Desde el principio, quizás como ninguna otra ciudad polaca, Lodz fue expuesta a los vientos del progreso y la destrucción (otra novela dedicada a ella de Zygmunt Bartkiewicz se titula Mala ciudad, 1911). Mientras Varsovia siempre ha sido más víctima de los vientos de la historia, la anatomía urbana de Lodz es fruto del cambio de patrones de acumulación a escala global y modalidades del capitalismo. El más reciente cambio que quedó grabado en ella es el paso de la producción al consumo (un proceso en marcha desde los años 60, que en Polonia tuvo su pique en 1989): la vieja y monumental fábrica de Poznanski fue convertida en el más grande centro comercial y parque de diversión en Europa del este (Manufaktura). Ya no alberga máquinas, sino tiendas, restaurantes, cines, museos y un hotel, mientras sus viejos obreros, pauperizados y relegados al desempleo estructural, no pueden permitirse ni siquiera un capuchino y gozar de la nueva cultura capitalista (documental Mi calle, 2012). Otras fábricas son centros culturales (Lodz trata de venderse como ciudad de cuatro culturas, invocando la supuesta convivencia pacífica entre diferentes nacionalidades durante el boom), o lujosos departamentos ( lofts). Avanza la gentrificación, elitización de barrios pobres que provoca el aumento de rentas y desposesión –para Neil Smith no es un proceso cultural, sino netamente económico, impulsado por especulación y ganancia– y que no combate la pobreza, sino la desplaza ( The Guardian, 10/10/13). Según Berman, la gentrificación es un cáncer de la ciudad, que hace que los que más la aman, menos se la pueden permitir.

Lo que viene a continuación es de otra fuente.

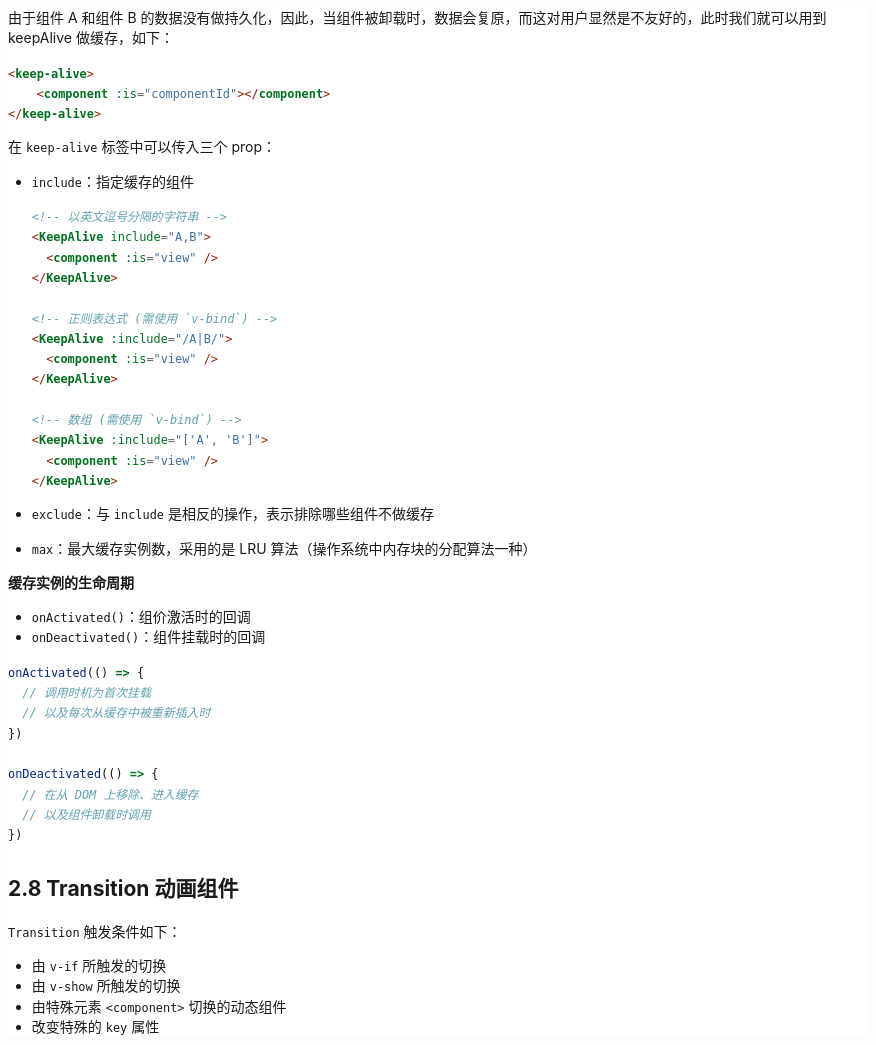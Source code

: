 由于组件 A 和组件 B 的数据没有做持久化，因此，当组件被卸载时，数据会复原，而这对用户显然是不友好的，此时我们就可以用到 keepAlive 做缓存，如下：

```html
<keep-alive>
    <component :is="componentId"></component>
</keep-alive>
```

在 `keep-alive` 标签中可以传入三个 prop：

- `include`：指定缓存的组件

  ```html
  <!-- 以英文逗号分隔的字符串 -->
  <KeepAlive include="A,B">
    <component :is="view" />
  </KeepAlive>
  
  <!-- 正则表达式 (需使用 `v-bind`) -->
  <KeepAlive :include="/A|B/">
    <component :is="view" />
  </KeepAlive>
  
  <!-- 数组 (需使用 `v-bind`) -->
  <KeepAlive :include="['A', 'B']">
    <component :is="view" />
  </KeepAlive>
  ```

- `exclude`：与 `include` 是相反的操作，表示排除哪些组件不做缓存

- `max`：最大缓存实例数，采用的是 LRU 算法（操作系统中内存块的分配算法一种）

**缓存实例的生命周期**

- `onActivated()`：组价激活时的回调
- `onDeactivated()`：组件挂载时的回调

```ts
onActivated(() => {
  // 调用时机为首次挂载
  // 以及每次从缓存中被重新插入时
})

onDeactivated(() => {
  // 在从 DOM 上移除、进入缓存
  // 以及组件卸载时调用
})
```



## 2.8 Transition 动画组件

`Transition` 触发条件如下：

- 由 `v-if` 所触发的切换
- 由 `v-show` 所触发的切换
- 由特殊元素 `<component>` 切换的动态组件
- 改变特殊的 `key` 属性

Aunque para él el urbicidio era un fenómeno presente en todas las épocas, con el capitalismo cobró rasgos particulares. Se hizo inseparable de la modernización urbana, que a su vez es un proceso contradictorio (sus fuerzas se alimentan de la destrucción y son muy frágiles), devastador (los escombros sepultan también las historias humanas) y paradójico (aniquila la misma vida urbana que promete liberar). La falta de regulación en el mercado inmobiliario y de transparencia en la asociación público-privada empeora aún más las cosas en las ciudades producidas según las necesidades del capital. La alternativa sería la democratización del espacio urbano y la incorporación de habitantes en planeación. Si bien esta crítica podría sonar a pura nostalgia, más bien era una voz por otra modernidad y por otra ciudad que no sean capitalistas. Curiosamente, la ciudad socialista con que soñaba Berman significaría no menos, sino más de todo: más edificios, más neones y más producción, pero orientados a satisfacer las verdaderas necesidades ( The Guardian, 17/9/13). Un espacio común para todos, no para unos pocos.